[[ RAW DATA, beginning ]]

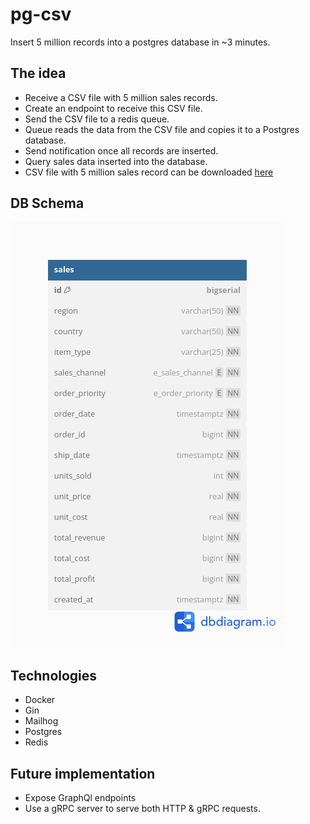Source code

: # pg-csv

Insert 5 million records into a postgres database in ~3 minutes.

## The idea

- Receive a CSV file with 5 million sales records.
- Create an endpoint to receive this CSV file.
- Send the CSV file to a redis queue.
- Queue reads the data from the CSV file and copies it to a Postgres database.
- Send notification once all records are inserted.
- Query sales data inserted into the database.
- CSV file with 5 million sales record can be downloaded [here](https://excelbianalytics.com/wp/downloads-18-sample-csv-files-data-sets-for-testing-sales/)

## DB Schema

![sales](Sales.png)

## Technologies

- Docker
- Gin
- Mailhog
- Postgres
- Redis

## Future implementation

- Expose GraphQl endpoints
- Use a gRPC server to serve both HTTP & gRPC requests.
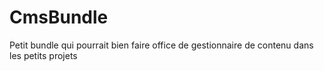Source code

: # CmsBundle
Petit bundle qui pourrait bien faire office de gestionnaire de contenu dans les petits projets
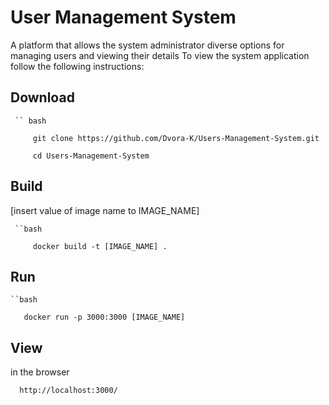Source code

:# User Management System
   A platform that allows the system administrator diverse options for managing users and viewing their details
   To view the system application follow the following instructions:
   
## Download
     `` bash
  
         git clone https://github.com/Dvora-K/Users-Management-System.git
  
         cd Users-Management-System
## Build 
   [insert value of image name to IMAGE_NAME]
    
     ``bash
  
         docker build -t [IMAGE_NAME] .
## Run
    ``bash
 
       docker run -p 3000:3000 [IMAGE_NAME]
    
## View
  in the browser
  
      http://localhost:3000/

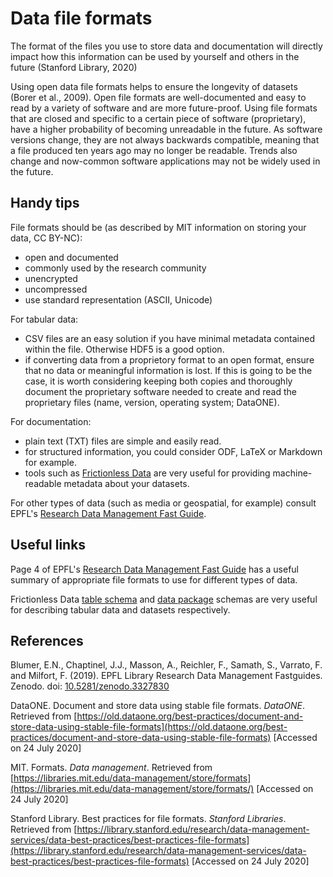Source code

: # Data file formats #

The format of the files you use to store data and documentation will directly impact how this information can be used by yourself and others in the future (Stanford Library, 2020)

Using open data file formats helps to ensure the longevity of datasets (Borer et al., 2009). Open file formats are well-documented and easy to read by a variety of software and are more future-proof. Using file formats that are closed and specific to a certain piece of software (proprietary), have a higher probability of becoming unreadable in the future. As software versions change, they are not always backwards compatible, meaning that a file produced ten years ago may no longer be readable. Trends also change and now-common software applications may not be widely used in the future.

## Handy tips ##

File formats should be (as described by MIT information on storing your data, CC BY-NC): 

* open and documented
* commonly used by the research community
* unencrypted
* uncompressed
* use standard representation (ASCII, Unicode)

For tabular data: 

* CSV files are an easy solution if you have minimal metadata contained within the file. Otherwise HDF5 is a good option.
* if converting data from a proprietory format to an open format, ensure that no data or meaningful information is lost. If this is going to be the case, it is worth considering keeping both copies and thoroughly document the proprietary software needed to create and read the proprietary files (name, version, operating system; DataONE).

For documentation: 

* plain text (TXT) files are simple and easily read.
* for structured information, you could consider ODF, LaTeX or Markdown for example.
* tools such as [Frictionless Data](https://frictionlessdata.io/) are very useful for providing machine-readable metadata about your datasets.

For other types of data (such as media or geospatial, for example) consult EPFL's [Research Data Management Fast Guide](https://www.epfl.ch/campus/library/wp-content/uploads/2019/09/EPFL_Library_RDM_FastGuide_All.pdf#page=4).

## Useful links ## 

Page 4 of EPFL's [Research Data Management Fast Guide](https://www.epfl.ch/campus/library/wp-content/uploads/2019/09/EPFL_Library_RDM_FastGuide_All.pdf#page=4) has a useful summary of appropriate file formats to use for different types of data.

Frictionless Data [table schema](https://specs.frictionlessdata.io/table-schema/) and [data package](https://specs.frictionlessdata.io/data-package/) schemas are very useful for describing tabular data and datasets respectively.  

## References ##

Blumer, E.N., Chaptinel, J.J., Masson, A., Reichler, F., Samath, S., Varrato, F. and Milfort, F. (2019). EPFL Library Research Data Management Fastguides. Zenodo. doi: [10.5281/zenodo.3327830](https://doi.org/10.5281/zenodo.3327830)

DataONE. Document and store data using stable file formats. *DataONE*. Retrieved from [https://old.dataone.org/best-practices/document-and-store-data-using-stable-file-formats](https://old.dataone.org/best-practices/document-and-store-data-using-stable-file-formats) [Accessed on 24 July 2020]

MIT. Formats. *Data management*. Retrieved from [https://libraries.mit.edu/data-management/store/formats](https://libraries.mit.edu/data-management/store/formats/) [Accessed on 24 July 2020]

Stanford Library. Best practices for file formats. *Stanford Libraries*. Retrieved from [https://library.stanford.edu/research/data-management-services/data-best-practices/best-practices-file-formats](https://library.stanford.edu/research/data-management-services/data-best-practices/best-practices-file-formats) [Accessed on 24 July 2020]
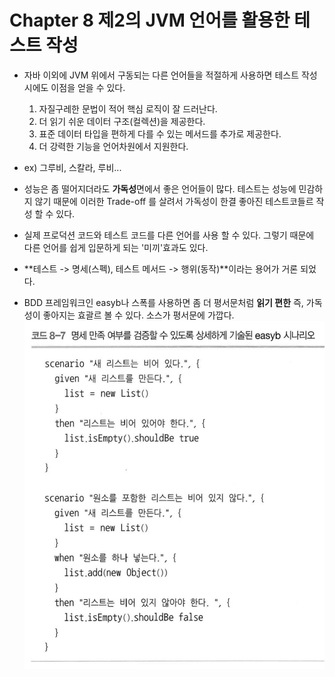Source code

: # Chapter 8 제2의 JVM 언어를 활용한 테스트 작성  

- 자바 이외에 JVM 위에서 구동되는 다른 언어들을 적절하게 사용하면 테스트 작성시에도 이점을 얻을 수 있다.
    1. 자질구레한 문법이 적어 핵심 로직이 잘  드러난다.
    2. 더 읽기 쉬운 데이터 구조(컬렉션)을 제공한다.
    3. 표준 데이터 타입을 편하게 다를 수 있는 메서드를 추가로 제공한다.
    4. 더 강력한 기능을 언어차원에서 지원한다.
- ex) 그루비, 스칼라, 루비...

- 성능은 좀 떨어지더라도 **가독성**면에서 좋은 언어들이 많다. 테스트는 성능에 민감하지 않기 때문에 이러한 Trade-off 를 살려서 가독성이 한결 좋아진 테스트코들르 작성 할 수 있다.
- 실제 프로덕션 코드와 테스트 코드를 다른 언어를 사용 할 수 있다. 그렇기 때문에 다른 언어를 쉽게 입문하게 되는 '미끼'효과도 있다.

- **테스트 -> 명세(스펙), 테스트 메서드 -> 행위(동작)**이라는 용어가 거론 되었다.
- BDD 프레임워크인 easyb나 스폭를 사용하면 좀 더 평서문처럼 **읽기 편한** 즉, 가독성이 좋아지는 효괄르 볼 수 있다. 소스가 평서문에 가깝다.
![image](../img/code8-7.png)
  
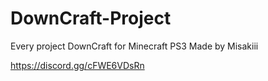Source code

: # DownCraft-Project
Every project DownCraft for Minecraft PS3
Made by Misakiii

https://discord.gg/cFWE6VDsRn
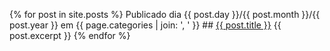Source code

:   {% for post in site.posts %}
      Publicado dia {{ post.day }}/{{ post.month }}/{{ post.year }} em {{ page.categories | join: ', ' }}
      ## <a href="{{ post.url }}">{{ post.title }}</a>
      {{ post.excerpt }}
  {% endfor %}

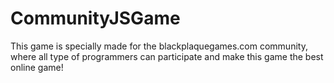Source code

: # CommunityJSGame
This game is specially made for the blackplaquegames.com community, where all type of programmers can participate and make this game the best online game!
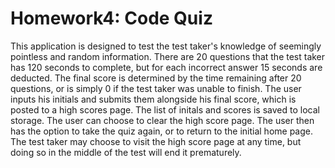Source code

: # Homework4: Code Quiz
This application is designed to test the test taker's knowledge of seemingly pointless and random information. There are 20 questions that the test taker has 120 seconds to complete, but for each incorrect answer 15 seconds are deducted. The final score is determined by the time remaining after 20 questions, or is simply 0 if the test taker was unable to finish. The user inputs his initials and submits them alongside his final score, which is posted to a high scores page. The list of initals and scores is saved to local storage. The user can choose to clear the high score page. The user then has the option to take the quiz again, or to return to the initial home page. The test taker may choose to visit the high score page at any time, but doing so in the middle of the test will end it prematurely.
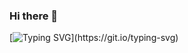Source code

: ### Hi there 👋

[![Typing SVG](https://readme-typing-svg.demolab.com?font=Roboto+Mono&pause=1000&color=EE6DFF&center=verdadero&vCenter=verdadero&width=500&lines=En+la+ruta+de+ser+una+desarrolladora+web.)](https://git.io/typing-svg) 

<!--
**Lulimartinu/Lulimartinu** is a ✨ _special_ ✨ repository because its `README.md` (this file) appears on your GitHub profile.

Here are some ideas to get you started:

- 🔭 I’m currently working on ...
- 🌱 I’m currently learning ...
- 👯 I’m looking to collaborate on ...
- 🤔 I’m looking for help with ...
- 💬 Ask me about ...
- 📫 How to reach me: ...
- 😄 Pronouns: ...
- ⚡ Fun fact: ...
-->
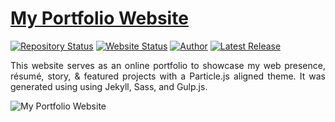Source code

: # <a href="https://Zelalem-Woleli.github.io" target="_blank">My Portfolio Website</a>

[![Repository Status](https://img.shields.io/badge/Repository%20Status-Maintained-dark%20green.svg)](https://github.com/AVS1508/My-Alternate-Portfolio-Website/)
[![Website Status](https://img.shields.io/badge/Website%20Status-Online-green)](https://people.umass.edu/avsingh)
[![Author](https://img.shields.io/badge/Author-Zelalem%20Yeneneh%20Woleli-blue.svg)](https://www.linkedin.com/in/zelalem-woleli/)
[![Latest Release](https://img.shields.io/badge/Latest%20Release-13%20June%202021-yellow.svg)](https://github.com/AVS1508/My-Alternate-Portfolio-Website/commit/master)

 <p align="justify">This website serves as an online portfolio to showcase my web presence, résumé, story, & featured projects with a Particle.js aligned theme. It was generated using using Jekyll, Sass, and Gulp.js.</p>

<!-- ![My Portfolio Website](https://raw.githubusercontent.com/AVS1508/My-Alternate-Portfolio-Website/master/My-Alternate-Portfolio-Website.jpg) -->

![My Portfolio Website](https://raw.githubusercontent.com/AVS1508/My-Alternate-Portfolio-Website/master/screen.jpg)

[[ RAW DATA, end ]]

> **WHAT IS NEEDED**
Reproduce the data above exactly, but only from the line containing "- CSV file with" through the line containing "The format of". Omit all pictures.

> **THE ANSWER**
- CSV file with 5 million sales record can be downloaded [here](https://excelbianalytics.com/wp/downloads-18-sample-csv-files-data-sets-for-testing-sales/)

## DB Schema

![sales](Sales.png)

## Technologies

- Docker
- Gin
- Mailhog
- Postgres
- Redis

## Future implementation

- Expose GraphQl endpoints
- Use a gRPC server to serve both HTTP & gRPC requests.
Source code

: # CmsBundle
Petit bundle qui pourrait bien faire office de gestionnaire de contenu dans les petits projets
Source code

:# User Management System
   A platform that allows the system administrator diverse options for managing users and viewing their details
   To view the system application follow the following instructions:
   
## Download
     `` bash
  
         git clone https://github.com/Dvora-K/Users-Management-System.git
  
         cd Users-Management-System
## Build 
   [insert value of image name to IMAGE_NAME]
    
     ``bash
  
         docker build -t [IMAGE_NAME] .
## Run
    ``bash
 
       docker run -p 3000:3000 [IMAGE_NAME]
    
## View
  in the browser
  
      http://localhost:3000/

Source code

: # Data file formats #

The format of the files you use to store data and documentation will directly impact how this information can be used by yourself and others in the future (Stanford Library, 2020)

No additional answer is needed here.